Slayed LGBTQ Horror Shorts

Intimate body horror, wild forays into the supernatural, and a first-class giallo homage fuel this year’s edition of Brooklyn Horror’s popular queer horror celebration.

Ringing Rocks, dir. Gus Reed (USA)
High Fun, dir. Adesh Prasad (India)
Pool Party, dir. Ellie Stewart (Canada)
In Your Hands, dir. Luigi Sibona (UK)
The Angels, dir. Abby Rae Cornelius, Cheri Green (USA)
La Vedova Nera, dir. Fiume, Julian McKinnon (France)
Vibrator Girl, dir. Kara Strait (USA)

The Shade

Starring: Chris Galust, Laura Benanti, Dylan McTee, Mariel Molino, Germain Arroyo, Brendan Sexton III, Manny Dunn, Charlotte Stickles

World premiere

A malevolent entity that once plagued his older brother is now tormenting Ryan. Already hurting from the tragic loss of their patriarch, the grieving Beckman family must fight like hell to discover the root of this corrosive evil and put an end to a cycle of suffering.

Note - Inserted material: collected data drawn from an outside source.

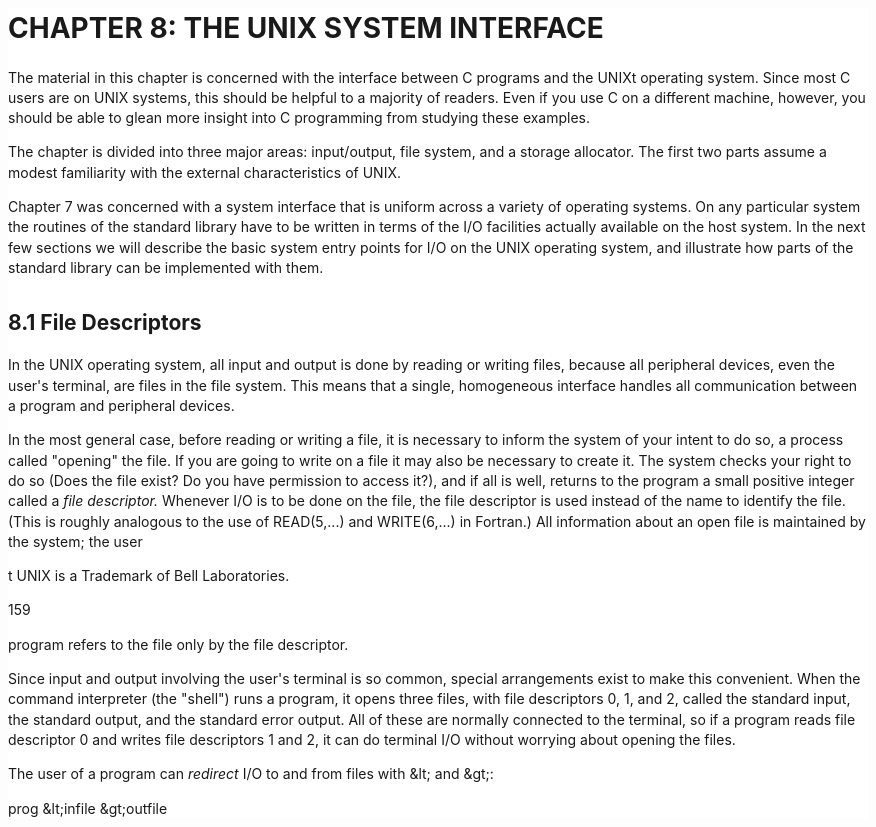 CHAPTER 8: THE UNIX SYSTEM INTERFACE
====================================

The material in this chapter is concerned with the interface between C
programs and the UNIXt operating system. Since most C users are on UNIX
systems, this should be helpful to a majority of readers. Even if you use C
on a different machine, however, you should be able to glean more insight
    into C programming from studying these examples.

The chapter is divided into three major areas: input/output, file system,
and a storage allocator. The first two parts assume a modest familiarity with
the external characteristics of UNIX.

Chapter 7 was concerned with a system interface that is uniform across a
variety of operating systems. On any particular system the routines of the
standard library have to be written in terms of the I/O facilities actually
available on the host system. In the next few sections we will describe the
basic system entry points for I/O on the UNIX operating system, and illustrate how parts of the standard library can be implemented with them.

8.1 File Descriptors
--------------------

In the UNIX operating system, all input and output is done by reading or
writing files, because all peripheral devices, even the user's terminal, are
files in the file system. This means that a single, homogeneous interface
handles all communication between a program and peripheral devices.

In the most general case, before reading or writing a file, it is necessary
to inform the system of your intent to do so, a process called "opening" the
file. If you are going to write on a file it may also be necessary to create it.
The system checks your right to do so (Does the file exist? Do you have
permission to access it?), and if all is well, returns to the program a small
positive integer called a _file descriptor._ Whenever I/O is to be done on the
file, the file descriptor is used instead of the name to identify the file. (This
is roughly analogous to the use of READ(5,...) and WRITE(6,...) in Fortran.)
All information about an open file is maintained by the system; the user

t UNIX is a Trademark of Bell Laboratories.

159

[comment]: <> (page 160 , 160 THE C PROGRAMMING LANGUAGE CHAPTER 8 )

program refers to the file only by the file descriptor.

Since input and output involving the user's terminal is so common, special arrangements exist to make this convenient. When the command interpreter (the "shell") runs a program, it opens three files, with file descriptors
0, 1, and 2, called the standard input, the standard output, and the standard
error output. All of these are normally connected to the terminal, so if a
program reads file descriptor 0 and writes file descriptors 1 and 2, it can do
terminal I/O without worrying about opening the files.

The user of a program can _redirect_ I/O to and from files with \&lt; and \&gt;:

prog \&lt;infile \&gt;outfile


[comment]: <> (page 161 , CHAPTER 8 THE UNIX SYSTEM INTERFACE 161 )
[comment]: <> (page 162 , 162 THE C PROGRAMMING LANGUAGE CHAPTER 8 )
[comment]: <> (page 163 , CHAPTER 8 THE UNIX SYSTEM INTERFACE 163 )
[comment]: <> (page 164 , 164 THE C PROGRAMMING LANGUAGE CHAPTER 8 )
[comment]: <> (page 165 , CHAPTER 8 THE UNIX SYSTEM INTERFACE 165 )
[comment]: <> (page 166 , 166 THE C PROGRAMMING LANGUAGE CHAPTER 8 )
[comment]: <> (page 167 , CHAPTER 8 THE UNIX SYSTEM INTERFACE 167 )
[comment]: <> (page 168 , 168 THE C PROGRAMMING LANGUAGE CHAPTER 8 )
[comment]: <> (page 169 , CHAPTER 8 THE UNIX SYSTEM INTERFACE 169 )
[comment]: <> (page 170 , 170 THE C PROGRAMMING LANGUAGE CHAPTER8 )
[comment]: <> (page 172 , 172 THE C PROGRAMMING LANGUAGE CHAPTER 8 )
[comment]: <> (page 173 , CHAPTER 8 THE UNIX SYSTEM INTERFACE 173 )
[comment]: <> (page 174 , 174 THE C PROGRAMMING LANGUAGE CHAPTER 8 )
[comment]: <> (page 175 , CHAPTER 8 THE UNIX SYSTEM INTERFACE 175 )
[comment]: <> (page 176 , 176 THE C PROGRAMMING LANGUAGE CHAPTER 8 )
[comment]: <> (page 177 , CHAPTER 8 THE UNIX SYSTEM INTERFACE 177 )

An outstanding debut that does for mental illness what Relic did for dementia, Tyler Chipman’s The Shade gives tangible shape to the darkness that so many suffer from in silence. —Joseph Hernandez

Satan Wants You

Michelle Remembers, an account of terrifying repressed memories detailing satanic ritual abuse uncovered by a psychiatrist and his patient, is released in 1980 and sows the seeds for an unimaginable fear that spreads like wildfire across the United States. The shocking true story of how one book sparked the Satanic Panic. —Joseph Hernandez

The Sacrifice Game

Starring: Mena Massoud, Olivia Scott Welch, Chloe Levine, Gus Kenworthy, Madison Baines, Derek Johns, Laurent Pitre, Georgia Acken

New York premiere

Jenn Wexler gets into the home invasion holiday horror spirit with her sophomore feature film set in the 1970s, The Sacrifice Game. It’s Christamastime at the Blackvale School for Girls and everyone has gone home except for students Samantha and Clara and their teacher Miss Tanner. All are prepared for an uneventful Christmas with their teacher, Rose, at their deserted school when supernatural evil knocks on the door. Like her first feature, The Ranger, Wexler gives revelations in the power of teen girls but in The Sacrifice Game there’s more at play than just the evils of humans. Expect a good old bloody Christmas story…with a demon.